→ ABOUT THIS EXERCISE:
Your task is to retype the lines from the opening of the material through the line that includes "pageы with HTML/CSS/JS; frontend". Do not copy the pictures.
- Opening Delimiter -
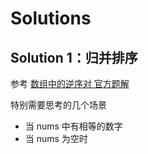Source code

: # Solutions
## Solution 1：归并排序
参考 [数组中的逆序对 官方题解](https://leetcode-cn.com/problems/shu-zu-zhong-de-ni-xu-dui-lcof/solution/shu-zu-zhong-de-ni-xu-dui-by-leetcode-solution/)

特别需要思考的几个场景
- 当 nums 中有相等的数字
- 当 nums 为空时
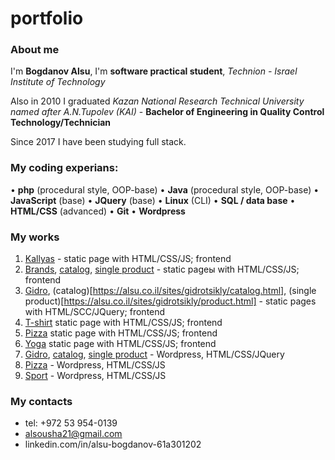 # portfolio
### About me
I'm **Bogdanov Alsu**, I'm **software practical student**, *Technion - Israel Institute of Technology*

Also in 2010 I graduated *Kazan National Research Technical University named after A.N.Tupolev (KAI)* - **Bachelor of Engineering in Quality Control Technology/Technician**

Since 2017 I have been studying full stack. 

### My coding experians:
•	**php** (procedural style, OOP-base)
•	**Java** (procedural style, OOP-base)
•	**JavaScript** (base)
•	**JQuery** (base)
•	**Linux** (CLI)
•	**SQL / data base**
•	**HTML/CSS** (advanced)
•	**Git**
• **Wordpress**


### My works

1. [Kallyas](https://alsu.co.il/sites/kallyas/index.html) - static page with HTML/CSS/JS; frontend
1. [Brands](https://alsu.co.il/sites/brand/index.html), [catalog](https://alsu.co.il/sites/brand/product.html), [single product](https://alsu.co.il/sites/brand/single.html) - static pageы with HTML/CSS/JS; frontend
1. [Gidro](https://alsu.co.il/sites/gidrotsikly/index.html), (catalog)[https://alsu.co.il/sites/gidrotsikly/catalog.html], (single product)[https://alsu.co.il/sites/gidrotsikly/product.html] - static pages with HTML/SCC/JQuery; frontend
2. [T-shirt](https://alsu.co.il/sites/t_shirt/index.html) static page with HTML/CSS/JS; frontend
3. [Pizza](https://alsu.co.il/sites/pizza-time_html/index.html) static page with HTML/CSS/JS; frontend
4. [Yoga](https://alsu.co.il/sites/yoga-proj/index.html) static page with HTML/CSS/JS; frontend
5. [Gidro](https://alsu.co.il/gidro/), [catalog](https://alsu.co.il/gidro/product-categories/dvigateli/), [single product](https://alsu.co.il/gidro/products/dvigatel-8/) - Wordpress, HTML/CSS/JQuery
6. [Pizza](https://alsu.co.il/pizza-time/) - Wordpress, HTML/CSS/JS
7. [Sport](https://alsu.co.il/sport/) - Wordpress, HTML/CSS/JS

### My contacts
* tel: +972 53 954-0139
* alsousha21@gmail.com
* linkedin.com/in/alsu-bogdanov-61a301202
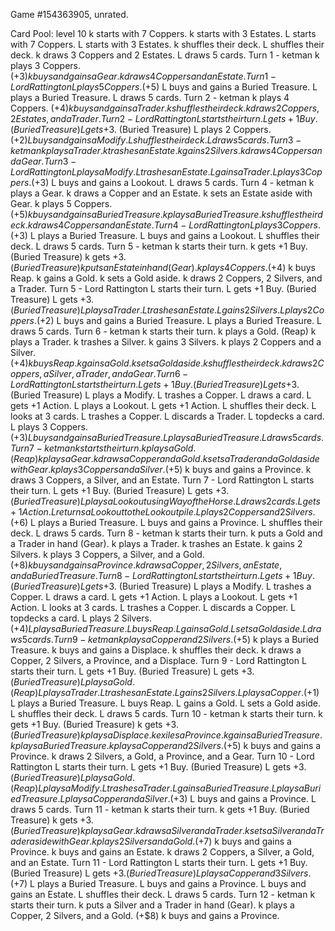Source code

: Game #154363905, unrated.

Card Pool: level 10
k starts with 7 Coppers.
k starts with 3 Estates.
L starts with 7 Coppers.
L starts with 3 Estates.
k shuffles their deck.
L shuffles their deck.
k draws 3 Coppers and 2 Estates.
L draws 5 cards.
Turn 1 - ketman
k plays 3 Coppers. (+$3)
k buys and gains a Gear.
k draws 4 Coppers and an Estate.
Turn 1 - Lord Rattington
L plays 5 Coppers. (+$5)
L buys and gains a Buried Treasure.
L plays a Buried Treasure.
L draws 5 cards.
Turn 2 - ketman
k plays 4 Coppers. (+$4)
k buys and gains a Trader.
k shuffles their deck.
k draws 2 Coppers, 2 Estates, and a Trader.
Turn 2 - Lord Rattington
L starts their turn.
L gets +1 Buy. (Buried Treasure)
L gets +$3. (Buried Treasure)
L plays 2 Coppers. (+$2)
L buys and gains a Modify.
L shuffles their deck.
L draws 5 cards.
Turn 3 - ketman
k plays a Trader.
k trashes an Estate.
k gains 2 Silvers.
k draws 4 Coppers and a Gear.
Turn 3 - Lord Rattington
L plays a Modify.
L trashes an Estate.
L gains a Trader.
L plays 3 Coppers. (+$3)
L buys and gains a Lookout.
L draws 5 cards.
Turn 4 - ketman
k plays a Gear.
k draws a Copper and an Estate.
k sets an Estate aside with Gear.
k plays 5 Coppers. (+$5)
k buys and gains a Buried Treasure.
k plays a Buried Treasure.
k shuffles their deck.
k draws 4 Coppers and an Estate.
Turn 4 - Lord Rattington
L plays 3 Coppers. (+$3)
L plays a Buried Treasure.
L buys and gains a Lookout.
L shuffles their deck.
L draws 5 cards.
Turn 5 - ketman
k starts their turn.
k gets +1 Buy. (Buried Treasure)
k gets +$3. (Buried Treasure)
k puts an Estate in hand (Gear).
k plays 4 Coppers. (+$4)
k buys Reap.
k gains a Gold.
k sets a Gold aside.
k draws 2 Coppers, 2 Silvers, and a Trader.
Turn 5 - Lord Rattington
L starts their turn.
L gets +1 Buy. (Buried Treasure)
L gets +$3. (Buried Treasure)
L plays a Trader.
L trashes an Estate.
L gains 2 Silvers.
L plays 2 Coppers. (+$2)
L buys and gains a Buried Treasure.
L plays a Buried Treasure.
L draws 5 cards.
Turn 6 - ketman
k starts their turn.
k plays a Gold. (Reap)
k plays a Trader.
k trashes a Silver.
k gains 3 Silvers.
k plays 2 Coppers and a Silver. (+$4)
k buys Reap.
k gains a Gold.
k sets a Gold aside.
k shuffles their deck.
k draws 2 Coppers, a Silver, a Trader, and a Gear.
Turn 6 - Lord Rattington
L starts their turn.
L gets +1 Buy. (Buried Treasure)
L gets +$3. (Buried Treasure)
L plays a Modify.
L trashes a Copper.
L draws a card.
L gets +1 Action.
L plays a Lookout.
L gets +1 Action.
L shuffles their deck.
L looks at 3 cards.
L trashes a Copper.
L discards a Trader.
L topdecks a card.
L plays 3 Coppers. (+$3)
L buys and gains a Buried Treasure.
L plays a Buried Treasure.
L draws 5 cards.
Turn 7 - ketman
k starts their turn.
k plays a Gold. (Reap)
k plays a Gear.
k draws a Copper and a Gold.
k sets a Trader and a Gold aside with Gear.
k plays 3 Coppers and a Silver. (+$5)
k buys and gains a Province.
k draws 3 Coppers, a Silver, and an Estate.
Turn 7 - Lord Rattington
L starts their turn.
L gets +1 Buy. (Buried Treasure)
L gets +$3. (Buried Treasure)
L plays a Lookout using Way of the Horse.
L draws 2 cards.
L gets +1 Action.
L returns a Lookout to the Lookout pile.
L plays 2 Coppers and 2 Silvers. (+$6)
L plays a Buried Treasure.
L buys and gains a Province.
L shuffles their deck.
L draws 5 cards.
Turn 8 - ketman
k starts their turn.
k puts a Gold and a Trader in hand (Gear).
k plays a Trader.
k trashes an Estate.
k gains 2 Silvers.
k plays 3 Coppers, a Silver, and a Gold. (+$8)
k buys and gains a Province.
k draws a Copper, 2 Silvers, an Estate, and a Buried Treasure.
Turn 8 - Lord Rattington
L starts their turn.
L gets +1 Buy. (Buried Treasure)
L gets +$3. (Buried Treasure)
L plays a Modify.
L trashes a Copper.
L draws a card.
L gets +1 Action.
L plays a Lookout.
L gets +1 Action.
L looks at 3 cards.
L trashes a Copper.
L discards a Copper.
L topdecks a card.
L plays 2 Silvers. (+$4)
L plays a Buried Treasure.
L buys Reap.
L gains a Gold.
L sets a Gold aside.
L draws 5 cards.
Turn 9 - ketman
k plays a Copper and 2 Silvers. (+$5)
k plays a Buried Treasure.
k buys and gains a Displace.
k shuffles their deck.
k draws a Copper, 2 Silvers, a Province, and a Displace.
Turn 9 - Lord Rattington
L starts their turn.
L gets +1 Buy. (Buried Treasure)
L gets +$3. (Buried Treasure)
L plays a Gold. (Reap)
L plays a Trader.
L trashes an Estate.
L gains 2 Silvers.
L plays a Copper. (+$1)
L plays a Buried Treasure.
L buys Reap.
L gains a Gold.
L sets a Gold aside.
L shuffles their deck.
L draws 5 cards.
Turn 10 - ketman
k starts their turn.
k gets +1 Buy. (Buried Treasure)
k gets +$3. (Buried Treasure)
k plays a Displace.
k exiles a Province.
k gains a Buried Treasure.
k plays a Buried Treasure.
k plays a Copper and 2 Silvers. (+$5)
k buys and gains a Province.
k draws 2 Silvers, a Gold, a Province, and a Gear.
Turn 10 - Lord Rattington
L starts their turn.
L gets +1 Buy. (Buried Treasure)
L gets +$3. (Buried Treasure)
L plays a Gold. (Reap)
L plays a Modify.
L trashes a Trader.
L gains a Buried Treasure.
L plays a Buried Treasure.
L plays a Copper and a Silver. (+$3)
L buys and gains a Province.
L draws 5 cards.
Turn 11 - ketman
k starts their turn.
k gets +1 Buy. (Buried Treasure)
k gets +$3. (Buried Treasure)
k plays a Gear.
k draws a Silver and a Trader.
k sets a Silver and a Trader aside with Gear.
k plays 2 Silvers and a Gold. (+$7)
k buys and gains a Province.
k buys and gains an Estate.
k draws 2 Coppers, a Silver, a Gold, and an Estate.
Turn 11 - Lord Rattington
L starts their turn.
L gets +1 Buy. (Buried Treasure)
L gets +$3. (Buried Treasure)
L plays a Copper and 3 Silvers. (+$7)
L plays a Buried Treasure.
L buys and gains a Province.
L buys and gains an Estate.
L shuffles their deck.
L draws 5 cards.
Turn 12 - ketman
k starts their turn.
k puts a Silver and a Trader in hand (Gear).
k plays a Copper, 2 Silvers, and a Gold. (+$8)
k buys and gains a Province.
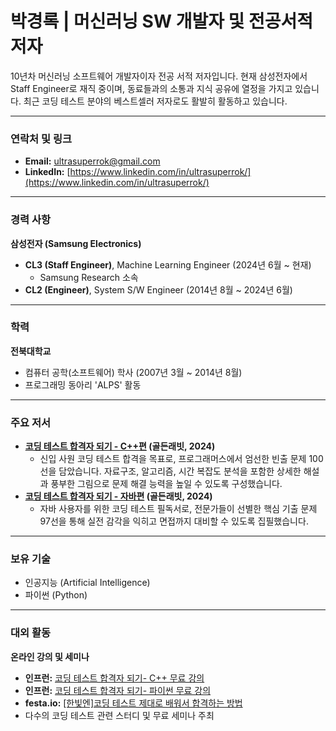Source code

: # 박경록 | 머신러닝 SW 개발자 및 전공서적 저자

10년차 머신러닝 소프트웨어 개발자이자 전공 서적 저자입니다. 현재 삼성전자에서 Staff Engineer로 재직 중이며, 동료들과의 소통과 지식 공유에 열정을 가지고 있습니다. 최근 코딩 테스트 분야의 베스트셀러 저자로도 활발히 활동하고 있습니다.

---

### **연락처 및 링크**

* **Email:** [ultrasuperrok@gmail.com](mailto:ultrasuperrok@gmail.com)
* **LinkedIn:** [https://www.linkedin.com/in/ultrasuperrok/](https://www.linkedin.com/in/ultrasuperrok/)

---

### **경력 사항**

**삼성전자 (Samsung Electronics)**

* **CL3 (Staff Engineer)**, Machine Learning Engineer (2024년 6월 ~ 현재)
    * Samsung Research 소속
* **CL2 (Engineer)**, System S/W Engineer (2014년 8월 ~ 2024년 6월)

---

### **학력**

**전북대학교**

* 컴퓨터 공학(소프트웨어) 학사 (2007년 3월 ~ 2014년 8월)
* 프로그래밍 동아리 'ALPS' 활동

---

### **주요 저서**

* **[코딩 테스트 합격자 되기 - C++편](https://www.yes24.com/product/goods/125183948) (골든래빗, 2024)**
    * 신입 사원 코딩 테스트 합격을 목표로, 프로그래머스에서 엄선한 빈출 문제 100선을 담았습니다. 자료구조, 알고리즘, 시간 복잡도 분석을 포함한 상세한 해설과 풍부한 그림으로 문제 해결 능력을 높일 수 있도록 구성했습니다.
* **[코딩 테스트 합격자 되기 - 자바편](https://www.yes24.com/product/goods/125183948) (골든래빗, 2024)**
    * 자바 사용자를 위한 코딩 테스트 필독서로, 전문가들이 선별한 핵심 기출 문제 97선을 통해 실전 감각을 익히고 면접까지 대비할 수 있도록 집필했습니다.

---

### **보유 기술**

* 인공지능 (Artificial Intelligence)
* 파이썬 (Python)

---

### **대외 활동**

**온라인 강의 및 세미나**

* **인프런:** [코딩 테스트 합격자 되기- C++ 무료 강의](https://inf.run/H9yxm)
* **인프런:** [코딩 테스트 합격자 되기- 파이썬 무료 강의](https://inf.run/PtD9D)
* **festa.io:** [[한빛엔]코딩 테스트 제대로 배워서 합격하는 방법](https://festa.io/events/6031)
* 다수의 코딩 테스트 관련 스터디 및 무료 세미나 주최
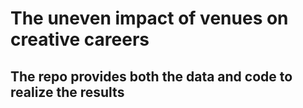 # The uneven impact of venues on creative careers

## The repo provides both the data and code to realize the results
- Closing Delimiter -
→ REPLY TO THE TASK:
Source code

: # Solutions
## Solution 1：归并排序
参考 [数组中的逆序对 官方题解](https://leetcode-cn.com/problems/shu-zu-zhong-de-ni-xu-dui-lcof/solution/shu-zu-zhong-de-ni-xu-dui-by-leetcode-solution/)

特别需要思考的几个场景
- 当 nums 中有相等的数字
- 当 nums 为空时
 # portfolio
### About me
I'm **Bogdanov Alsu**, I'm **software practical student**, *Technion - Israel Institute of Technology*

Also in 2010 I graduated *Kazan National Research Technical University named after A.N.Tupolev (KAI)* - **Bachelor of Engineering in Quality Control Technology/Technician**

Since 2017 I have been studying full stack. 

### My coding experians:
•	**php** (procedural style, OOP-base)
•	**Java** (procedural style, OOP-base)
•	**JavaScript** (base)
•	**JQuery** (base)
•	**Linux** (CLI)
•	**SQL / data base**
•	**HTML/CSS** (advanced)
•	**Git**
• **Wordpress**


### My works

1. [Kallyas](https://alsu.co.il/sites/kallyas/index.html) - static page with HTML/CSS/JS; frontend
1. [Brands](https://alsu.co.il/sites/brand/index.html), [catalog](https://alsu.co.il/sites/brand/product.html), [single product](https://alsu.co.il/sites/brand/single.html) - static pageы with HTML/CSS/JS; frontend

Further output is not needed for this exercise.